- [Try it]:
In the data below, work out how many lines include the string "squared". Only the number should be given.

- [Exercise data]:
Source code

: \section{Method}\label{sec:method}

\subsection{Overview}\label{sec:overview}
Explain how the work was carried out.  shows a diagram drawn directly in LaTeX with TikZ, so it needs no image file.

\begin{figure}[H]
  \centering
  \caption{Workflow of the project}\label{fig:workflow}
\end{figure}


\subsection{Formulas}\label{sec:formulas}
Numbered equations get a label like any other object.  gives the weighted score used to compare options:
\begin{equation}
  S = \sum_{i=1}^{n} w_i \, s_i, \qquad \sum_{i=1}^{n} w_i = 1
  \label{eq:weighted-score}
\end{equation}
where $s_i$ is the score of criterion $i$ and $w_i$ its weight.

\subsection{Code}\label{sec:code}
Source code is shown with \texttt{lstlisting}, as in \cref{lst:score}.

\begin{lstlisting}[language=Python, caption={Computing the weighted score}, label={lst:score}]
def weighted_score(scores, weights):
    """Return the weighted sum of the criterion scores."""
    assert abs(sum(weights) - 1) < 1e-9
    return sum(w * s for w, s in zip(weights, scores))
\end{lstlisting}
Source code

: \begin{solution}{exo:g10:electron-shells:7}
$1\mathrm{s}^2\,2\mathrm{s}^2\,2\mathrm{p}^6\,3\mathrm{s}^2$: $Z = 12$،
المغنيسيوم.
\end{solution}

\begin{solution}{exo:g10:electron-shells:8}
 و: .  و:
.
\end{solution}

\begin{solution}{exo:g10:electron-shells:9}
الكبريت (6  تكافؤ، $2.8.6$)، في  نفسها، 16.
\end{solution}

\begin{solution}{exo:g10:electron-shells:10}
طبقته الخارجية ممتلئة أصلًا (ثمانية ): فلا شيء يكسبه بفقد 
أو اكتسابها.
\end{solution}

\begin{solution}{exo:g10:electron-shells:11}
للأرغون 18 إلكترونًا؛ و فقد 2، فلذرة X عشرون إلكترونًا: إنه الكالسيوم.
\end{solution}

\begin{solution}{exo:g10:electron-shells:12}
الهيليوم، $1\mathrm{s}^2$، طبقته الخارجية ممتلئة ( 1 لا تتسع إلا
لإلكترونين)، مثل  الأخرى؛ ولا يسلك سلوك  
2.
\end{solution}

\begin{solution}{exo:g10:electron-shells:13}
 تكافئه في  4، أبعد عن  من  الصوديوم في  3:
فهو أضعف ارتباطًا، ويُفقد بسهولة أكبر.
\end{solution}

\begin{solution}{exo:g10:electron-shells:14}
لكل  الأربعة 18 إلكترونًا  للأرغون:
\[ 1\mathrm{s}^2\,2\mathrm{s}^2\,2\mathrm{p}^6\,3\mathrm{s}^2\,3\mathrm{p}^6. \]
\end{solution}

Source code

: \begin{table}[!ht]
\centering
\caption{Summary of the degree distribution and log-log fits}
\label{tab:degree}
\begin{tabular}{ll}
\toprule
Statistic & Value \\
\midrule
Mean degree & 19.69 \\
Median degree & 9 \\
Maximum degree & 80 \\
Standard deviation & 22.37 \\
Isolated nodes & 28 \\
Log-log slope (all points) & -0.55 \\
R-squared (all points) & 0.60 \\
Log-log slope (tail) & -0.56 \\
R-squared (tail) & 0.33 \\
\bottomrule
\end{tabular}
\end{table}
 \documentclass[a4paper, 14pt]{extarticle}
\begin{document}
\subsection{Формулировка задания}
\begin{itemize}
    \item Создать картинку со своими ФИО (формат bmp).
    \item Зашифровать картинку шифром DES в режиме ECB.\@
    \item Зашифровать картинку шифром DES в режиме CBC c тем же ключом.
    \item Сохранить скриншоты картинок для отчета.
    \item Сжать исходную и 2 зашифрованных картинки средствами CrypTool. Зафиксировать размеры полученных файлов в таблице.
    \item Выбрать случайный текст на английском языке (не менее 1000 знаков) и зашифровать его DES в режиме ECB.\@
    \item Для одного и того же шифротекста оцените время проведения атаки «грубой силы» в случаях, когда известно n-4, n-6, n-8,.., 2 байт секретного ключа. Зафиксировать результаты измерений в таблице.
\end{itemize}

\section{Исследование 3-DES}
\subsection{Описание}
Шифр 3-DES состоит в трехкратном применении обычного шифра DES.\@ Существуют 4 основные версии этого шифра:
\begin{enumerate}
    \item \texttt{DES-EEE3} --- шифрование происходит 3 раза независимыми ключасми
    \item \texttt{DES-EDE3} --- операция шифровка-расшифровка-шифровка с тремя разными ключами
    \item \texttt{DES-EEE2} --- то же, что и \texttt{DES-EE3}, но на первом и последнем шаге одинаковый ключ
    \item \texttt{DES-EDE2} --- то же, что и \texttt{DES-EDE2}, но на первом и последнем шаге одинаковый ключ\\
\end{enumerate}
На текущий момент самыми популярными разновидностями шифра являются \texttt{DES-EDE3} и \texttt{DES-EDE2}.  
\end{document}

- [Response for this exercise]:
2